• _Exercise_: The full listing, word for word and free of images, is the expected result.

• _Source data_:
※

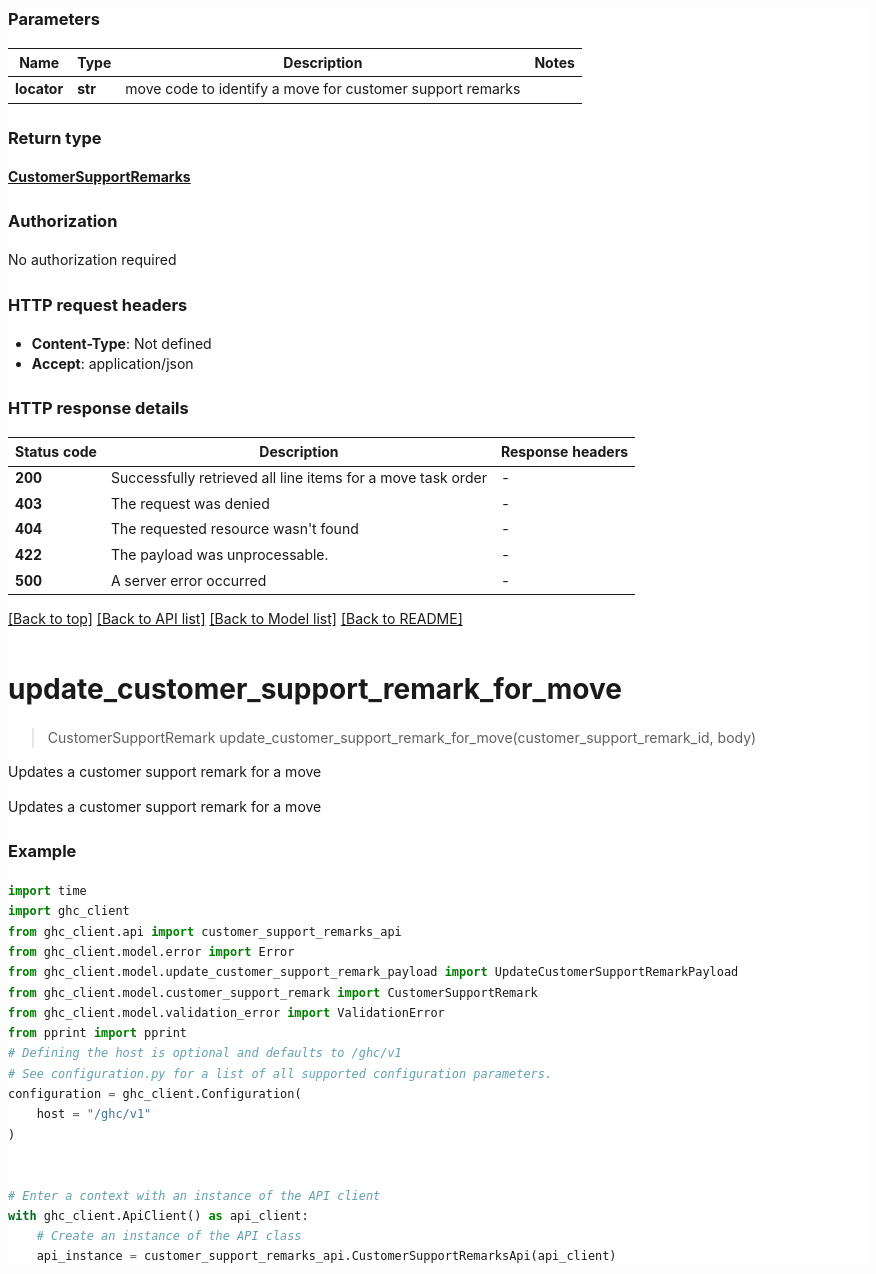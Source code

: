 
### Parameters

Name | Type | Description  | Notes
------------- | ------------- | ------------- | -------------
 **locator** | **str**| move code to identify a move for customer support remarks |

### Return type

[**CustomerSupportRemarks**](CustomerSupportRemarks.md)

### Authorization

No authorization required

### HTTP request headers

 - **Content-Type**: Not defined
 - **Accept**: application/json


### HTTP response details

| Status code | Description | Response headers |
|-------------|-------------|------------------|
**200** | Successfully retrieved all line items for a move task order |  -  |
**403** | The request was denied |  -  |
**404** | The requested resource wasn&#39;t found |  -  |
**422** | The payload was unprocessable. |  -  |
**500** | A server error occurred |  -  |

[[Back to top]](#) [[Back to API list]](../README.md#documentation-for-api-endpoints) [[Back to Model list]](../README.md#documentation-for-models) [[Back to README]](../README.md)

# **update_customer_support_remark_for_move**
> CustomerSupportRemark update_customer_support_remark_for_move(customer_support_remark_id, body)

Updates a customer support remark for a move

Updates a customer support remark for a move

### Example


```python
import time
import ghc_client
from ghc_client.api import customer_support_remarks_api
from ghc_client.model.error import Error
from ghc_client.model.update_customer_support_remark_payload import UpdateCustomerSupportRemarkPayload
from ghc_client.model.customer_support_remark import CustomerSupportRemark
from ghc_client.model.validation_error import ValidationError
from pprint import pprint
# Defining the host is optional and defaults to /ghc/v1
# See configuration.py for a list of all supported configuration parameters.
configuration = ghc_client.Configuration(
    host = "/ghc/v1"
)


# Enter a context with an instance of the API client
with ghc_client.ApiClient() as api_client:
    # Create an instance of the API class
    api_instance = customer_support_remarks_api.CustomerSupportRemarksApi(api_client)
```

※

• _Solution_:
Source code

: 
### Parameters

Name | Type | Description  | Notes
------------- | ------------- | ------------- | -------------
 **locator** | **str**| move code to identify a move for customer support remarks |

### Return type

[**CustomerSupportRemarks**](CustomerSupportRemarks.md)

### Authorization

No authorization required

### HTTP request headers

 - **Content-Type**: Not defined
 - **Accept**: application/json


### HTTP response details

| Status code | Description | Response headers |
|-------------|-------------|------------------|
**200** | Successfully retrieved all line items for a move task order |  -  |
**403** | The request was denied |  -  |
**404** | The requested resource wasn&#39;t found |  -  |
**422** | The payload was unprocessable. |  -  |
**500** | A server error occurred |  -  |

[[Back to top]](#) [[Back to API list]](../README.md#documentation-for-api-endpoints) [[Back to Model list]](../README.md#documentation-for-models) [[Back to README]](../README.md)

# **update_customer_support_remark_for_move**
> CustomerSupportRemark update_customer_support_remark_for_move(customer_support_remark_id, body)

Updates a customer support remark for a move

Updates a customer support remark for a move

### Example


```python
import time
import ghc_client
from ghc_client.api import customer_support_remarks_api
from ghc_client.model.error import Error
from ghc_client.model.update_customer_support_remark_payload import UpdateCustomerSupportRemarkPayload
from ghc_client.model.customer_support_remark import CustomerSupportRemark
from ghc_client.model.validation_error import ValidationError
from pprint import pprint
# Defining the host is optional and defaults to /ghc/v1
# See configuration.py for a list of all supported configuration parameters.
configuration = ghc_client.Configuration(
    host = "/ghc/v1"
)


# Enter a context with an instance of the API client
with ghc_client.ApiClient() as api_client:
    # Create an instance of the API class
    api_instance = customer_support_remarks_api.CustomerSupportRemarksApi(api_client)
```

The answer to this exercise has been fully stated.